Khardan estaba genuinamente encariñado con el joven. Conocía su valor, pues lo había visto en el castillo Zhakrin. El hecho de que él, Khardan, pudiera relacionarse con Mateo como hombre y Zohra pudiese, al mismo tiempo, hacerlo como mujer era un fenómeno que desconcertaba por completo al califa. Éste dejó que ocupase su mente, expulsando de ella otros pensamientos más tristes y desesperados. Pensamientos que volvieron con renovada fuerza, sin embargo, cuando Auda se acercó y se puso a caminar a su lado una vez más.

—La situación no es tan desesperada como pensaste en un principio, si podemos fiarnos de lo que dice ese tipo. El imán pronunciará un discurso esta noche en el que exhortará a todos los
kafir
a renunciar a sus antiguos dioses y aceptar al Único y Verdadero Dios, Quar. Aquellos que rehúsen tendrán toda la noche de plazo para considerar su terquedad. Mañana, al amanecer, tendrán que elegir entre encontrar la salvación con Quar o ser proclamados ya más allá de toda redención en esta vida y sacrificados para que puedan encontrarla en la siguiente.

—Así que tenemos hasta el amanecer —murmuró Khardan, no demasiado consolado.

—Hasta el amanecer —repitió Auda—. Y nuestro enemigo nos abre las puertas.

«La segunda vez que oigo eso».hardan intentó ver aquello como el milagro que todos los demás veían. Y, sin embargo, le recordaba inquietantemente la fábula del león que le dice al estúpido ratón que él sabe de un maravilloso lugar donde el animalillo podría encontrar cobijo para el invierno.

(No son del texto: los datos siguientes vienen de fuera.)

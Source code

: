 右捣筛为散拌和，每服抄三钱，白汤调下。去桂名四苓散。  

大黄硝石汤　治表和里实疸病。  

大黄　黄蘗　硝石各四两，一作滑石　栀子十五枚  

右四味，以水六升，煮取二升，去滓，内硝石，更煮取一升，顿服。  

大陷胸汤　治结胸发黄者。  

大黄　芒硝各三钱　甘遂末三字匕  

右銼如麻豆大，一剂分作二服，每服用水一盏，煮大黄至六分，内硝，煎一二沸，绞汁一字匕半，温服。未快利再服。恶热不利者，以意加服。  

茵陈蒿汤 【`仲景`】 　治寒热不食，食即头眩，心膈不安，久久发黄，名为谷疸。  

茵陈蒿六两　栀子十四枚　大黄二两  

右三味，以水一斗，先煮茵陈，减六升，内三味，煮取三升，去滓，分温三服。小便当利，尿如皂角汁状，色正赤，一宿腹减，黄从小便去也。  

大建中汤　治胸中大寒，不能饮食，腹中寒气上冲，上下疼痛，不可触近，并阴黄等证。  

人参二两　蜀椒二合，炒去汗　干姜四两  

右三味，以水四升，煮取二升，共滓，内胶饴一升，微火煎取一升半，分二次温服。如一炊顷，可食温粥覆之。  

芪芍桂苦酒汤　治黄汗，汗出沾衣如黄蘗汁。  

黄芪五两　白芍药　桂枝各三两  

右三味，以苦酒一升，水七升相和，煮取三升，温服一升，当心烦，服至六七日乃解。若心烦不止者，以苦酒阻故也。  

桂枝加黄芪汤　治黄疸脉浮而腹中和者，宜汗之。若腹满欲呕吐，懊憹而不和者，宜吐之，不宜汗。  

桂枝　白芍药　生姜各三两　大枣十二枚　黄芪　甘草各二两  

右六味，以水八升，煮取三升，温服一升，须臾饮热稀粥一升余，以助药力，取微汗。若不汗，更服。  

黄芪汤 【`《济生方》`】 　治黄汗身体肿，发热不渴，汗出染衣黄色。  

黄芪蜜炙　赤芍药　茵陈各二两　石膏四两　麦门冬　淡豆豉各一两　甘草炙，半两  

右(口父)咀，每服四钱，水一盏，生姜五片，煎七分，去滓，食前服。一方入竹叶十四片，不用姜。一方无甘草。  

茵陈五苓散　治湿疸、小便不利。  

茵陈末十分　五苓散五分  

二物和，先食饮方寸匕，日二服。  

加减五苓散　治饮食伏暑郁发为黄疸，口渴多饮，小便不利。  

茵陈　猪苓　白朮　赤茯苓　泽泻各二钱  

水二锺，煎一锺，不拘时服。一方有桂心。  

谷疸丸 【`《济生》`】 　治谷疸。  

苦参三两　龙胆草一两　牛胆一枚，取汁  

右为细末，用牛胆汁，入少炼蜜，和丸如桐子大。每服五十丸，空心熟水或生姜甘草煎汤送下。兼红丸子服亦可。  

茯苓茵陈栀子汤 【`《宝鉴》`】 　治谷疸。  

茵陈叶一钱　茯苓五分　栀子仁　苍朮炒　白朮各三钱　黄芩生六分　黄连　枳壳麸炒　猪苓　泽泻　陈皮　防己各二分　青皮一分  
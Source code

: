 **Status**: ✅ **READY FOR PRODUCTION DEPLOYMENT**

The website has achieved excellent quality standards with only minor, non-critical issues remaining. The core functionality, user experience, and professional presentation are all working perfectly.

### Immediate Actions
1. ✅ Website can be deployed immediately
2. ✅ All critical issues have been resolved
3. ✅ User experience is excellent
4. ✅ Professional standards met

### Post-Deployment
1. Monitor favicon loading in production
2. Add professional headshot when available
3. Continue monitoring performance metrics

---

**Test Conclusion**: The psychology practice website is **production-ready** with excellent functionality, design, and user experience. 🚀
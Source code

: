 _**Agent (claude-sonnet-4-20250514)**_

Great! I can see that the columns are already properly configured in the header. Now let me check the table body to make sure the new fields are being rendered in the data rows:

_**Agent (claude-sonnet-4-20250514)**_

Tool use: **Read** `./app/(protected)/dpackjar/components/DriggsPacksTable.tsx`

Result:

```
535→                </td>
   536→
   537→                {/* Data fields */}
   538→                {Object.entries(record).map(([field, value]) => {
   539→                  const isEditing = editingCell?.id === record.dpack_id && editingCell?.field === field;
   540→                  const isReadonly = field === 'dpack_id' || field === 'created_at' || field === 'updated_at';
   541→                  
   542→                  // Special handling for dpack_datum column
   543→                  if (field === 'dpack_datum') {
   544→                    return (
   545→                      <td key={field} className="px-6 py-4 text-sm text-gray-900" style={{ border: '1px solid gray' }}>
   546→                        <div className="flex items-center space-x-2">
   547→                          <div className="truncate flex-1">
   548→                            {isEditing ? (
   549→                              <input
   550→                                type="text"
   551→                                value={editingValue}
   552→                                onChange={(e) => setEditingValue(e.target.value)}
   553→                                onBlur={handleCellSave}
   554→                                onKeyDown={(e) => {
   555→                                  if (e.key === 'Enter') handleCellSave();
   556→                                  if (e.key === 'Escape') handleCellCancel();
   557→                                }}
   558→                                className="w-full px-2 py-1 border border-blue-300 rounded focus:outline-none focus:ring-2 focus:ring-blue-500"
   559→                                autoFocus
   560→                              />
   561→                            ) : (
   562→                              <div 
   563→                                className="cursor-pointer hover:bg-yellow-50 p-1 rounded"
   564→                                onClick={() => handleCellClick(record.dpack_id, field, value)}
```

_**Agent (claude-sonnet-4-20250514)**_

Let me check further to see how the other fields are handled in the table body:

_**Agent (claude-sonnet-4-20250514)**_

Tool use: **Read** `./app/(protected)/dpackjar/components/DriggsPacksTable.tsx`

«Aquí mismo —decía el león, abriendo la boca y señalando hacia su gaznate—. Simplemente entra. No hagas caso de los dientes».

Khardan levantó los ojos hacia las murallas de la ciudad, las grandes puertas de madera y los soldados apostados en gran número sobre las almenas.

No hagas caso de los dientes…

Capítulo 3

Atravesaron las puertas en medio de una marea de humanidad. Nadie los vio, y mucho menos intentó detenerlos o interrogarlos. Los nómadas corrían mucho más peligro a causa de las multitudes que de los soldados. Auda y Khardan tuvieron un gran trabajo tratando de mantener sujetos a sus caballos. Bravos en la batalla, acostumbrados a la sangre y a las embestidas del acero, así como a ser tratados con el máximo respeto por los humanos, los animales estaban irritados por los violentos empujones y codazos en los costados, lamentos de los mendigos, gritos de aclamación, tirones y sacudidas de la turba.

Nada más cruzar las puertas había una gran zona clareada donde se estacionaban las carretas que transportaban mercancías a la ciudad. Esclavos de toda apariencia y descripción conducían camellos y asnos hacia adentro, hacia afuera y alrededor del área de estacionamiento; los vendedores de forraje estaban haciendo un negocio más que redondo. Khardan miró con recelo a toda aquella confusión y, aunque por un momento había lamentado haber traído consigo los caballos, enseguida se alegró de haberlo hecho. Los necesitarían en su escapada… si Akhran lo quería.